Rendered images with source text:
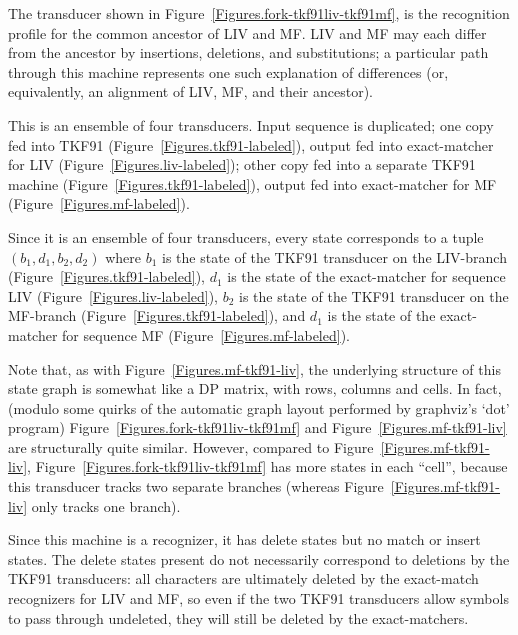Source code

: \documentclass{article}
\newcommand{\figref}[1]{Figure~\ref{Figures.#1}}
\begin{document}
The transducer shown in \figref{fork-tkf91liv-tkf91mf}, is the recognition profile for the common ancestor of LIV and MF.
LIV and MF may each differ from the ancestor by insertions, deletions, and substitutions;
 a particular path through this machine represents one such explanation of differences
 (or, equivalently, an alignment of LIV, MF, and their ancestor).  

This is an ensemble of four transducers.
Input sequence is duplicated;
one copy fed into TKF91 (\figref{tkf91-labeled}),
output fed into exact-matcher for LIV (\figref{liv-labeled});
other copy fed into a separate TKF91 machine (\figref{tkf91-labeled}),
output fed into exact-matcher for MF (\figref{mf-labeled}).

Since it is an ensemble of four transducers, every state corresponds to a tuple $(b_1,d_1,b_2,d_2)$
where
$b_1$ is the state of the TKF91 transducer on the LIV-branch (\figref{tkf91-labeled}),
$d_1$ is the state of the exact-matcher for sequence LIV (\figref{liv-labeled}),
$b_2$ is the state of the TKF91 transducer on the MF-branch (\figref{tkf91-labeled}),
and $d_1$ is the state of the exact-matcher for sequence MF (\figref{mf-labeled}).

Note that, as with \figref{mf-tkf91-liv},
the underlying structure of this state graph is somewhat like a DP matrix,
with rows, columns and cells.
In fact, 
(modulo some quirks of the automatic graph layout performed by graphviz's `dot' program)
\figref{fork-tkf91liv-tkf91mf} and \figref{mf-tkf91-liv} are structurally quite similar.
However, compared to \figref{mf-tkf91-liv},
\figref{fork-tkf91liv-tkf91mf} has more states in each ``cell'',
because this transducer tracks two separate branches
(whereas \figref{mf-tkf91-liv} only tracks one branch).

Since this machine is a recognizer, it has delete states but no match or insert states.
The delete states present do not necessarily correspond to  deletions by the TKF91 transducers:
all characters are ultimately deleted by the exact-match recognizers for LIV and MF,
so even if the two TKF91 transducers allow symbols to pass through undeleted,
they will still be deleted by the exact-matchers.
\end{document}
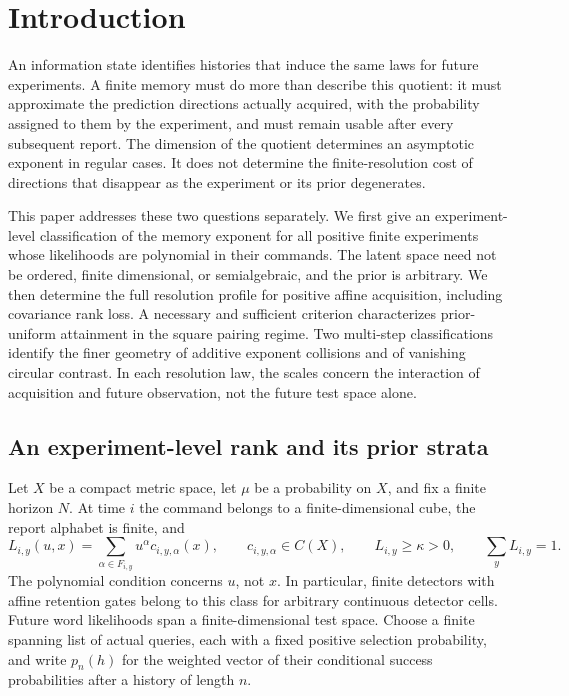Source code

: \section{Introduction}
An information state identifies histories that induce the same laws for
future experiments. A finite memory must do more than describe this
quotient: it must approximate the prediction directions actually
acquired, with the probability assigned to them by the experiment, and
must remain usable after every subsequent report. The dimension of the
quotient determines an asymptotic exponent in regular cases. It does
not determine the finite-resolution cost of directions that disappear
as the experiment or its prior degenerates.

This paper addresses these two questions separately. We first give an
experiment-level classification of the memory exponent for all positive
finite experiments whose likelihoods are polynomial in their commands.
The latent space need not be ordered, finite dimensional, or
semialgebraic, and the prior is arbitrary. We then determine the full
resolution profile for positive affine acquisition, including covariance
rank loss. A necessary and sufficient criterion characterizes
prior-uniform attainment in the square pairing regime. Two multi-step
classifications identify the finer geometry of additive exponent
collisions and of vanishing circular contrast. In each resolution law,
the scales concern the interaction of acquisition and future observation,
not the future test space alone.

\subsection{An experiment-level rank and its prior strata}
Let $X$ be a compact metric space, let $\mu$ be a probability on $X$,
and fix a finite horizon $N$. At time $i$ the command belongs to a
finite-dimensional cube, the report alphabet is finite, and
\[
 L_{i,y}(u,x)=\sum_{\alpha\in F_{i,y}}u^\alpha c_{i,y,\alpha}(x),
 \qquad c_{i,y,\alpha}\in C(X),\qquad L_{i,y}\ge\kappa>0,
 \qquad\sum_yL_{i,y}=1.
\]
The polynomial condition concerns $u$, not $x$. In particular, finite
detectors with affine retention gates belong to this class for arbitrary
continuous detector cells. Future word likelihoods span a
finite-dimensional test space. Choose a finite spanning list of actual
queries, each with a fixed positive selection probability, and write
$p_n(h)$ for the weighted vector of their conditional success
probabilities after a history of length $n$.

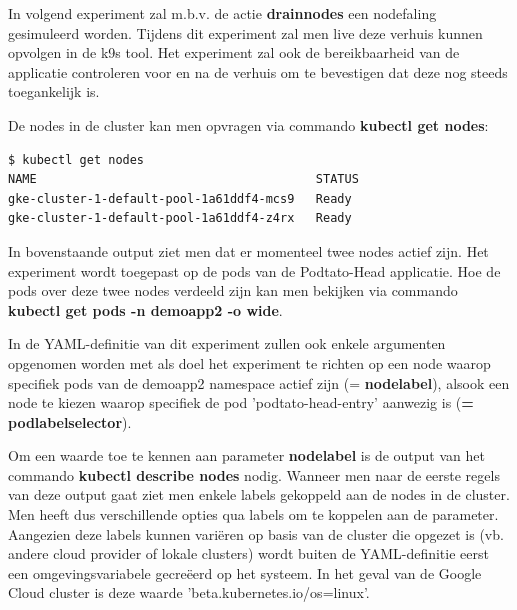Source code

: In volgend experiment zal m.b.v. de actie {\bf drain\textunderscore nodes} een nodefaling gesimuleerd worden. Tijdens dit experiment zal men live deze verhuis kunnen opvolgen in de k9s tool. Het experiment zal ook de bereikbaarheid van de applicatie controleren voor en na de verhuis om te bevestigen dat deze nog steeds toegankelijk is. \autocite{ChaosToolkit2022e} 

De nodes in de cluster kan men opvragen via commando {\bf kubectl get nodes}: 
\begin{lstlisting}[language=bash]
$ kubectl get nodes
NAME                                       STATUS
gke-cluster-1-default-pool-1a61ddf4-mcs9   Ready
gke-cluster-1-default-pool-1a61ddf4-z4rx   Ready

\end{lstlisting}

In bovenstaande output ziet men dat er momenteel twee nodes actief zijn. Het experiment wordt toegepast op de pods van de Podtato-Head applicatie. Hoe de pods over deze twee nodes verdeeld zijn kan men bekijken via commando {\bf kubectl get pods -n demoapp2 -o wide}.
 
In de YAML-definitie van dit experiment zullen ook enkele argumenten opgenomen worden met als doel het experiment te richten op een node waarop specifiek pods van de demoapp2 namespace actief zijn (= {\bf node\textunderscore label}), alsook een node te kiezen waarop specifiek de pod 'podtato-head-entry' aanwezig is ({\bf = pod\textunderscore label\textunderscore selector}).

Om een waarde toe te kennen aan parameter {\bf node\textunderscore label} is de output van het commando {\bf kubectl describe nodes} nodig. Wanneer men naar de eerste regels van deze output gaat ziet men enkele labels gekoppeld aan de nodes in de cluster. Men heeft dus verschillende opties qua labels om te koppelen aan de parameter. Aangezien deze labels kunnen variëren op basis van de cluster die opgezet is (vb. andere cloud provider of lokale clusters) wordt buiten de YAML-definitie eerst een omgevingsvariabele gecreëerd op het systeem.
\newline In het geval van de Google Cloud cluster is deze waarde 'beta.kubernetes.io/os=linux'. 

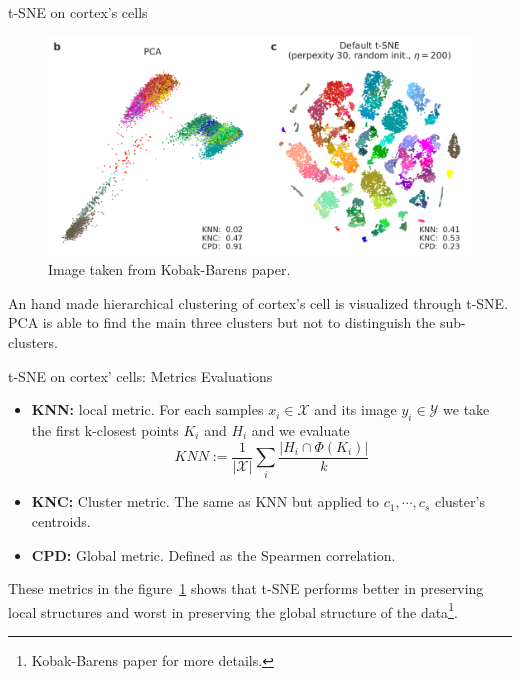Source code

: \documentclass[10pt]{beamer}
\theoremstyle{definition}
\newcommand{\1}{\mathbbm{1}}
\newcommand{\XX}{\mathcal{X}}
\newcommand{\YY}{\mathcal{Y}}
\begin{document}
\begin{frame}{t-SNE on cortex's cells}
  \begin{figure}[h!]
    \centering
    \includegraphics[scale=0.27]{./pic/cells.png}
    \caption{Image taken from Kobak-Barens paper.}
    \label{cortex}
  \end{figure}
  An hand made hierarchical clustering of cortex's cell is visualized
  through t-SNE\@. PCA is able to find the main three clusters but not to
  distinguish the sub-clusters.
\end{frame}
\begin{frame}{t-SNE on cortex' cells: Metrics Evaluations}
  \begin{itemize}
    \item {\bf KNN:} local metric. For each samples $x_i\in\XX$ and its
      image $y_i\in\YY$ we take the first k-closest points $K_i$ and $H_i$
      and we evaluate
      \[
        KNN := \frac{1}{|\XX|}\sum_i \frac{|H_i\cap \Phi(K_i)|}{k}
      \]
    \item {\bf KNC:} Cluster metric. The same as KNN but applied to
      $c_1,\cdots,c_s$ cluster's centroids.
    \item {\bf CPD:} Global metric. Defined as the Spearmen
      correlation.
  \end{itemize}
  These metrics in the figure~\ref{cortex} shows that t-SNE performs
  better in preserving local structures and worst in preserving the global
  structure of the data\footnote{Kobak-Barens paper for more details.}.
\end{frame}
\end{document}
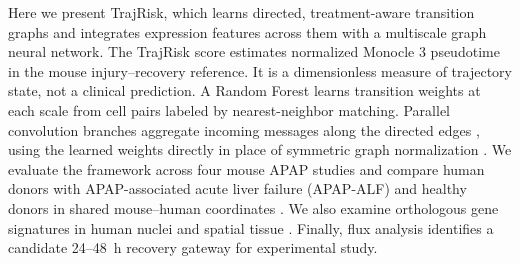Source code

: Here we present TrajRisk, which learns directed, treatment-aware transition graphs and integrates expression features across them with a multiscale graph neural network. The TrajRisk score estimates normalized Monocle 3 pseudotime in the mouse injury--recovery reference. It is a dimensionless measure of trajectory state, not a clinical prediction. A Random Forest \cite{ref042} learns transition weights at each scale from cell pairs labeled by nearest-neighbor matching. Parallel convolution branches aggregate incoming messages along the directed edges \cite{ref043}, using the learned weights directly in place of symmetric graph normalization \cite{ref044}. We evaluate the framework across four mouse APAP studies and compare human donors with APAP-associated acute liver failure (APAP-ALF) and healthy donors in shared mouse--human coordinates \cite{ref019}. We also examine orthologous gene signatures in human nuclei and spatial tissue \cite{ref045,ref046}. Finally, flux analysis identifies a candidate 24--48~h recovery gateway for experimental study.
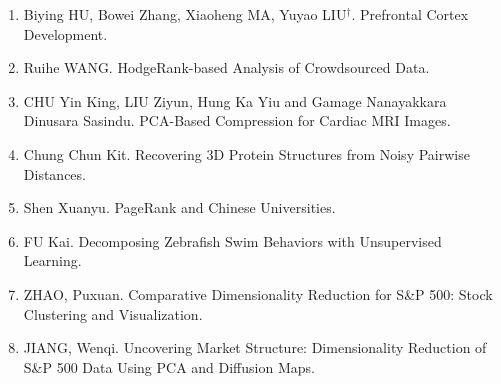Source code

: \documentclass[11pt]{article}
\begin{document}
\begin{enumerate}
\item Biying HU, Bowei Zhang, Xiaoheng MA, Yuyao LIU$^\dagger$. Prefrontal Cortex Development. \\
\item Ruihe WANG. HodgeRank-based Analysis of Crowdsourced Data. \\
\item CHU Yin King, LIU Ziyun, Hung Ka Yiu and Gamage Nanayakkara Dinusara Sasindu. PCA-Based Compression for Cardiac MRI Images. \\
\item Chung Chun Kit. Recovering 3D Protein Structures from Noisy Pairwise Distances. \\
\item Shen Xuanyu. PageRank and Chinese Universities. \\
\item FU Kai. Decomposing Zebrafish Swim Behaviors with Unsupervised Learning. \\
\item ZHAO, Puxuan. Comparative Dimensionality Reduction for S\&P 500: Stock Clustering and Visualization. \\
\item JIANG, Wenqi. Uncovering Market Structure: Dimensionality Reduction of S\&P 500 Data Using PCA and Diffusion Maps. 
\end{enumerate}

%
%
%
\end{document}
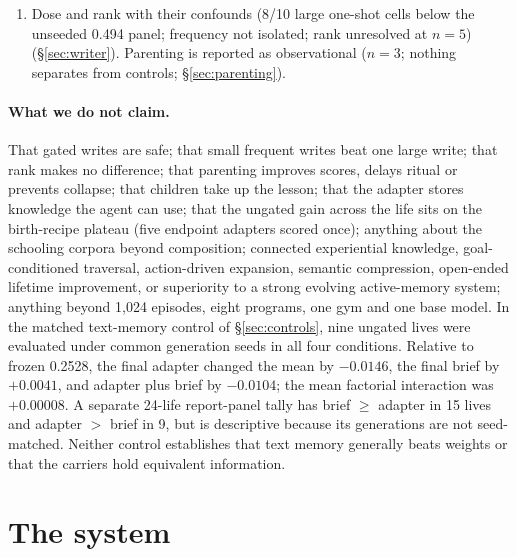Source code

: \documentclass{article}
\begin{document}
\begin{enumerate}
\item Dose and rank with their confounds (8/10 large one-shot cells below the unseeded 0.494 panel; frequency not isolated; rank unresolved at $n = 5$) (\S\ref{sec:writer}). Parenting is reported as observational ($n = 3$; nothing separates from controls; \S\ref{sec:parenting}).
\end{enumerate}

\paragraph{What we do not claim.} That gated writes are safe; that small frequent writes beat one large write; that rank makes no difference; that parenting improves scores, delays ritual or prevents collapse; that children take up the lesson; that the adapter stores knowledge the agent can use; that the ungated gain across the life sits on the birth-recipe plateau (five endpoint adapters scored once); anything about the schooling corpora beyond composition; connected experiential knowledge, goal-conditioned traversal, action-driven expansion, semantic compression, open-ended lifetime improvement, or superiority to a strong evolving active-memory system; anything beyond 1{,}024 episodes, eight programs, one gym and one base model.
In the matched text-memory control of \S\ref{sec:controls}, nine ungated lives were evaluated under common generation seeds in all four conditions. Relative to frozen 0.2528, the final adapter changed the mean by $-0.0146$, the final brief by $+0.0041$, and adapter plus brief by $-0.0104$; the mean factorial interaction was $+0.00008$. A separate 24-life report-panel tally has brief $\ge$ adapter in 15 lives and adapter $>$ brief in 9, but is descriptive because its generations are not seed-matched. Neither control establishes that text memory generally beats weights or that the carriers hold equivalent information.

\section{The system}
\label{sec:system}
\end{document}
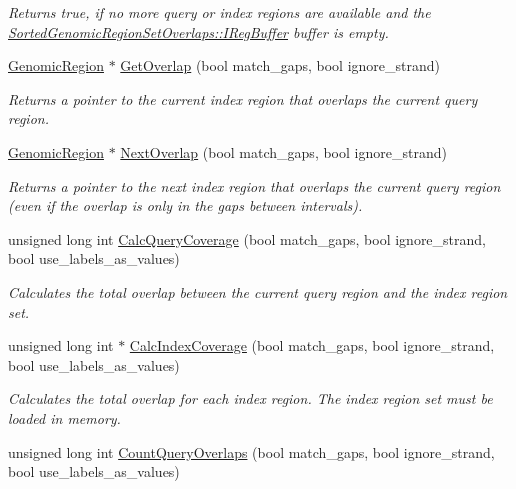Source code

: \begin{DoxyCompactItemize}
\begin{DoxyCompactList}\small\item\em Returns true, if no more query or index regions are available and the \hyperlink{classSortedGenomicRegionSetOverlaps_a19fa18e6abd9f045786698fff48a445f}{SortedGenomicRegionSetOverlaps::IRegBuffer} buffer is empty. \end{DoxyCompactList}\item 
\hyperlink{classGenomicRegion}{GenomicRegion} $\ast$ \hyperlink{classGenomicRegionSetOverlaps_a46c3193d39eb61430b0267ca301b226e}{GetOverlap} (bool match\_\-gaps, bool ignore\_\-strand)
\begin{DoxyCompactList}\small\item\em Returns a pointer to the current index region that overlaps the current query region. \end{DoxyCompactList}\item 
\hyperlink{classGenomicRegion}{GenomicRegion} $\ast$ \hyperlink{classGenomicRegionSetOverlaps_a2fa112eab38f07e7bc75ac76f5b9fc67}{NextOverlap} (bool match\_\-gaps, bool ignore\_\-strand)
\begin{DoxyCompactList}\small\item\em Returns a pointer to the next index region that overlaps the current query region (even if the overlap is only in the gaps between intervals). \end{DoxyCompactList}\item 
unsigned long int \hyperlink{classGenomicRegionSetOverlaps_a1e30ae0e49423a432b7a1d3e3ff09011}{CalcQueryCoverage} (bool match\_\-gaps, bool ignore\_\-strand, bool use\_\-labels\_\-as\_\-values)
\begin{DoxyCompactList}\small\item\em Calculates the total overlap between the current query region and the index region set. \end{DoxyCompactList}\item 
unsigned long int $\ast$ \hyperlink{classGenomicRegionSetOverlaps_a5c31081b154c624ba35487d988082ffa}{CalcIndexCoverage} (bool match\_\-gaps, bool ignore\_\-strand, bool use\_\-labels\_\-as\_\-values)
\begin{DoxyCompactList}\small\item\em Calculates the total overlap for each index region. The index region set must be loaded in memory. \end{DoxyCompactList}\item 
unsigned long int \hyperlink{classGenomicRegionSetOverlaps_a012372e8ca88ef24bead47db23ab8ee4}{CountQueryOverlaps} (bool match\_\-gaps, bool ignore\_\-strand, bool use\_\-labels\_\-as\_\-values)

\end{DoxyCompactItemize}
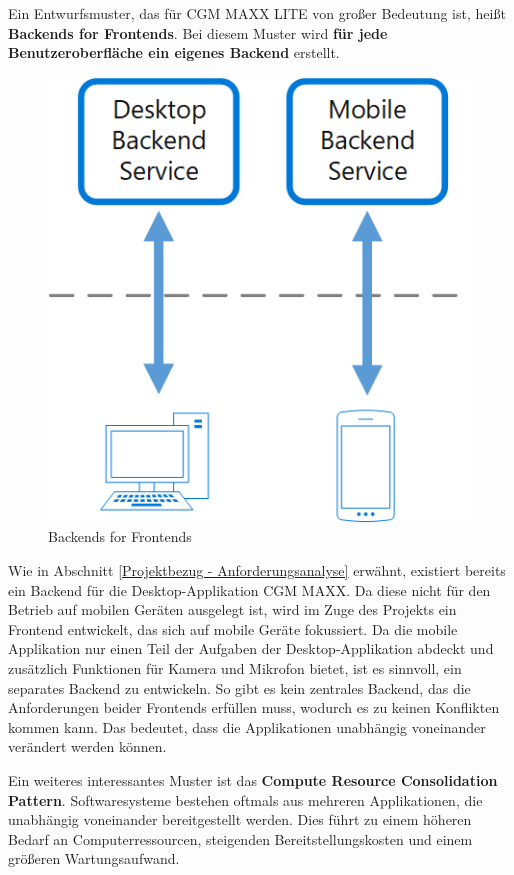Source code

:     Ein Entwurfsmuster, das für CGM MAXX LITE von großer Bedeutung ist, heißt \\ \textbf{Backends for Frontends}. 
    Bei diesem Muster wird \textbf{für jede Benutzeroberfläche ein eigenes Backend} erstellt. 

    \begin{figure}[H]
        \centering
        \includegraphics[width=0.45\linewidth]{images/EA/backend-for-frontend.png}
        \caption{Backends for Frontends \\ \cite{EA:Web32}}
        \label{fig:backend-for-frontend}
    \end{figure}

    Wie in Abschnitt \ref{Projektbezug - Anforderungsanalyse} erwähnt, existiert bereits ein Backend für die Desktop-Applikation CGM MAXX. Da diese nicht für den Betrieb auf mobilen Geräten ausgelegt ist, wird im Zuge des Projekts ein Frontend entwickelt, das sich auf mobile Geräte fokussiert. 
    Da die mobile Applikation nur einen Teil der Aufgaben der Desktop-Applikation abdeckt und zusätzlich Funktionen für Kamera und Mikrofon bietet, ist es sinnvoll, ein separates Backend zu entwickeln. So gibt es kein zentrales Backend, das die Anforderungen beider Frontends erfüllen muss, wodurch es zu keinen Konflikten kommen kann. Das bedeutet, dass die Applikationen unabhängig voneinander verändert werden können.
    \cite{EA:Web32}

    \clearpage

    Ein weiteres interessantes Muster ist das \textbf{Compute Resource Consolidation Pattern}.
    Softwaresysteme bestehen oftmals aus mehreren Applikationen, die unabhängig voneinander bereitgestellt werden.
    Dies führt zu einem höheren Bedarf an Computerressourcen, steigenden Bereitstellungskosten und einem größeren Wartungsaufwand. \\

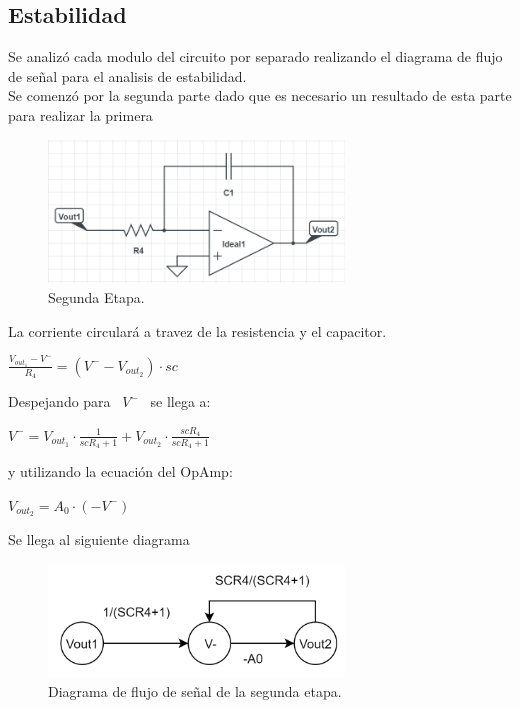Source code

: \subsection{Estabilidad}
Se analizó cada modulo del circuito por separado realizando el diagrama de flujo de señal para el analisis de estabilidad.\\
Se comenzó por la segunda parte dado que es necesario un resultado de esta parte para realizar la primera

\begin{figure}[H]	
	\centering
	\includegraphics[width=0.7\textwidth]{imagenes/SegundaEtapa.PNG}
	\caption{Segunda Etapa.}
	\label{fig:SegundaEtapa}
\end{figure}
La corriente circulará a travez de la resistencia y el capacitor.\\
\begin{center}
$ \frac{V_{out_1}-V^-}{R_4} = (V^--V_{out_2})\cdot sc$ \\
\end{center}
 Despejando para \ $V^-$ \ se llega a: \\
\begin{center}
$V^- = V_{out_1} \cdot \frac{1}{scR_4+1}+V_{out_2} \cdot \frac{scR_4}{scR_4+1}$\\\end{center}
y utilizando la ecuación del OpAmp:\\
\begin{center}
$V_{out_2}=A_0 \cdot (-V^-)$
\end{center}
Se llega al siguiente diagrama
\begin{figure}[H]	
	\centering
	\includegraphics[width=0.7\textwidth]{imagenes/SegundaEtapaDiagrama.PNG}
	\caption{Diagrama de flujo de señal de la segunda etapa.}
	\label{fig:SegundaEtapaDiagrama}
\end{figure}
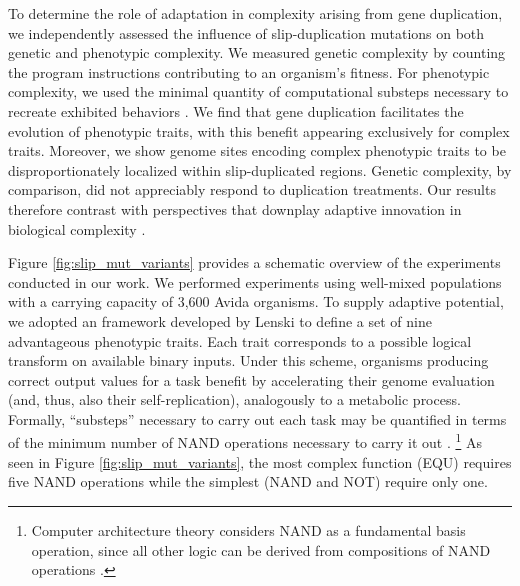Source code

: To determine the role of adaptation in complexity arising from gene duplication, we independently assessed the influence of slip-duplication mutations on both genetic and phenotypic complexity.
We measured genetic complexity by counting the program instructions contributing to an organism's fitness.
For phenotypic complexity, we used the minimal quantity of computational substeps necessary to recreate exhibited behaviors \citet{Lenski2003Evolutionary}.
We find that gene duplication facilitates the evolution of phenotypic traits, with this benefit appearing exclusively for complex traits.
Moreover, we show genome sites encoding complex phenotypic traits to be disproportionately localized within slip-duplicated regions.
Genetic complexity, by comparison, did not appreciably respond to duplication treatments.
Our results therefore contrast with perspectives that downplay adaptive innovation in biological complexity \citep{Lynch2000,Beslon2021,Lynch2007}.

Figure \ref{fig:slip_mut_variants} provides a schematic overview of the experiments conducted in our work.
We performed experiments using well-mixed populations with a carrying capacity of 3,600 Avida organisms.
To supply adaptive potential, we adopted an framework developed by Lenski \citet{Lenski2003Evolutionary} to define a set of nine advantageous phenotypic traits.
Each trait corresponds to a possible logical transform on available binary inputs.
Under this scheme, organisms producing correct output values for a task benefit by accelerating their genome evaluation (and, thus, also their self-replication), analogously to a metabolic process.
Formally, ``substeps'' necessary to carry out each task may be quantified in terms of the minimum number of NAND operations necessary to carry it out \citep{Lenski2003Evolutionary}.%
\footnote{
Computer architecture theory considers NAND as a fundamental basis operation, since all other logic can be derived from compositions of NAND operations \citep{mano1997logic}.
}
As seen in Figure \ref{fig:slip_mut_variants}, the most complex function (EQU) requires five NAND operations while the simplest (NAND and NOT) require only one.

▶ [EXERCISE DESCRIPTION] Exactly as they appear, please return only the lines from the first line of the records through the line containing "output fed into exact-matcher for MF", both included, leaving out all pictures.

▶ [ANSWER SECTION]
Source code

: \documentclass{article}
\newcommand{\figref}[1]{Figure~\ref{Figures.#1}}
\begin{document}
The transducer shown in \figref{fork-tkf91liv-tkf91mf}, is the recognition profile for the common ancestor of LIV and MF.
LIV and MF may each differ from the ancestor by insertions, deletions, and substitutions;
 a particular path through this machine represents one such explanation of differences
 (or, equivalently, an alignment of LIV, MF, and their ancestor).  

This is an ensemble of four transducers.
Input sequence is duplicated;
one copy fed into TKF91 (\figref{tkf91-labeled}),
output fed into exact-matcher for LIV (\figref{liv-labeled});
other copy fed into a separate TKF91 machine (\figref{tkf91-labeled}),
output fed into exact-matcher for MF (\figref{mf-labeled}).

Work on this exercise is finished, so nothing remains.